* **Task directions**
Only lines containing "again" are wanted from the data below. Copy those lines.

* **Excerpted data**

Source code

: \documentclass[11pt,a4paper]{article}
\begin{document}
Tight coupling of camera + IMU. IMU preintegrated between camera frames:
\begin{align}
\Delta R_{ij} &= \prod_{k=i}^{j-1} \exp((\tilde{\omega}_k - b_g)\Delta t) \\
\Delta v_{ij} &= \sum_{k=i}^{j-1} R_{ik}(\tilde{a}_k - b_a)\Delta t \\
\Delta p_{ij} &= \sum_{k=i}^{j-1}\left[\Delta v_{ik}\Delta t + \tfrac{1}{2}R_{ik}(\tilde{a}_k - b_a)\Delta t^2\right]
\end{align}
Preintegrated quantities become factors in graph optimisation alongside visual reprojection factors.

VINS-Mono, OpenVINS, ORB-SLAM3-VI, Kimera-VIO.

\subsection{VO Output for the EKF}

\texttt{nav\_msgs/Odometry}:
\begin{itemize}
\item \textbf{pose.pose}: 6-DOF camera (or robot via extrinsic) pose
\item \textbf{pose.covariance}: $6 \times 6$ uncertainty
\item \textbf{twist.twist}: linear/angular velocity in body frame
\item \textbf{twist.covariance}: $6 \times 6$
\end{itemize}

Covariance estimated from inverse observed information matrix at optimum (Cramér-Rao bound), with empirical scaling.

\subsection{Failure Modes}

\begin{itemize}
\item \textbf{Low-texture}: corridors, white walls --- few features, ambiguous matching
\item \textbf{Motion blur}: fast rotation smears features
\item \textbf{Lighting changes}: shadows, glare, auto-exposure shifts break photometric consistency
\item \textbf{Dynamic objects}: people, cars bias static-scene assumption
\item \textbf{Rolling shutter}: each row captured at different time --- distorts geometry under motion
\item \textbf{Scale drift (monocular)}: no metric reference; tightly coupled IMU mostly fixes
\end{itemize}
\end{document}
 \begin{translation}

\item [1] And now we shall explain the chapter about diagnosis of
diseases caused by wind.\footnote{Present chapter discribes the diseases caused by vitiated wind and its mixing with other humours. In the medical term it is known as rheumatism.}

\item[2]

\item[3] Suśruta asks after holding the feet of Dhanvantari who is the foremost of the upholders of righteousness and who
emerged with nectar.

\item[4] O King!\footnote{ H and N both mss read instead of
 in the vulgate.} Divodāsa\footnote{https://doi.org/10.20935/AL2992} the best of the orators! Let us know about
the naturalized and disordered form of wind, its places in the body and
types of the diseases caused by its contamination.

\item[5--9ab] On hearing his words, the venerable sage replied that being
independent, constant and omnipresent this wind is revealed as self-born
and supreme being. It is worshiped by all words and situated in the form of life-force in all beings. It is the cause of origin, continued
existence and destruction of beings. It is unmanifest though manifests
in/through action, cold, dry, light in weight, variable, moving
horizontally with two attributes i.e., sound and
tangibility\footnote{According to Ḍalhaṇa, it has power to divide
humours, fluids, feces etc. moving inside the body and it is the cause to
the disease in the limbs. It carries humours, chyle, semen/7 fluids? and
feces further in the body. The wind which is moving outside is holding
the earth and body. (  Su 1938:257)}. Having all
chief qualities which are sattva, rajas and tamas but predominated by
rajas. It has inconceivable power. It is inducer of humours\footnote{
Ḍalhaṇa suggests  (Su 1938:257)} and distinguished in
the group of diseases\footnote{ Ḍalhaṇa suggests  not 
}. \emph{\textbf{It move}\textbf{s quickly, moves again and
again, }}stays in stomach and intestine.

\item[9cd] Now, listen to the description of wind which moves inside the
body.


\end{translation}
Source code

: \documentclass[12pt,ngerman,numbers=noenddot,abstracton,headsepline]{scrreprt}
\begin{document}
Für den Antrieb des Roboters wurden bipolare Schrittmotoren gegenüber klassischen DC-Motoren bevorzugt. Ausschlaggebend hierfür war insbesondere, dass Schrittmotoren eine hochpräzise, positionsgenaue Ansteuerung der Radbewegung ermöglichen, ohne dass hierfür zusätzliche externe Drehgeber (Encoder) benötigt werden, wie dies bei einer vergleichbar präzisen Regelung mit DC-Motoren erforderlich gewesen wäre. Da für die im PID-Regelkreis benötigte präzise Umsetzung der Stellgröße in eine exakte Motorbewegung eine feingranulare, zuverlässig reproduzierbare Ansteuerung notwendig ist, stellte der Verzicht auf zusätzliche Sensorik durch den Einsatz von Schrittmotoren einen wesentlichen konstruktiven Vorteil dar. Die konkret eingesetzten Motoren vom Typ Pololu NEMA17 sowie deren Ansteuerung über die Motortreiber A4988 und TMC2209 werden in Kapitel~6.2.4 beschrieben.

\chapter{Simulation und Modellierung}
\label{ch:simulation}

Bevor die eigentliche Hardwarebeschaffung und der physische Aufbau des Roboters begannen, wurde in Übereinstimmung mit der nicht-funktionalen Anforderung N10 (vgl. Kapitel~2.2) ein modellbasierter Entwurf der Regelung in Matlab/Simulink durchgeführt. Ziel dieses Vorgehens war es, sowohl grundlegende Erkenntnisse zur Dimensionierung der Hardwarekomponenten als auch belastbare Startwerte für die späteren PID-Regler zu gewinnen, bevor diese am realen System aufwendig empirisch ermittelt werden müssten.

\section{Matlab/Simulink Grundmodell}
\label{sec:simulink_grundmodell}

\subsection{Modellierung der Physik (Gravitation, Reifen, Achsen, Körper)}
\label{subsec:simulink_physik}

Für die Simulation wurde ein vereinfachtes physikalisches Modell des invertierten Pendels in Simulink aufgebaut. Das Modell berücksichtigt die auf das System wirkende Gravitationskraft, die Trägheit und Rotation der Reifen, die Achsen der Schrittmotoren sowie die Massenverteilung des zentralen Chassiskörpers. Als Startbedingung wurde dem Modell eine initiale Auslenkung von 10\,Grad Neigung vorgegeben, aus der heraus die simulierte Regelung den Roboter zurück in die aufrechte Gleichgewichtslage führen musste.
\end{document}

* **Solution**
}. \emph{\textbf{It move}\textbf{s quickly, moves again and
again, }}stays in stomach and intestine.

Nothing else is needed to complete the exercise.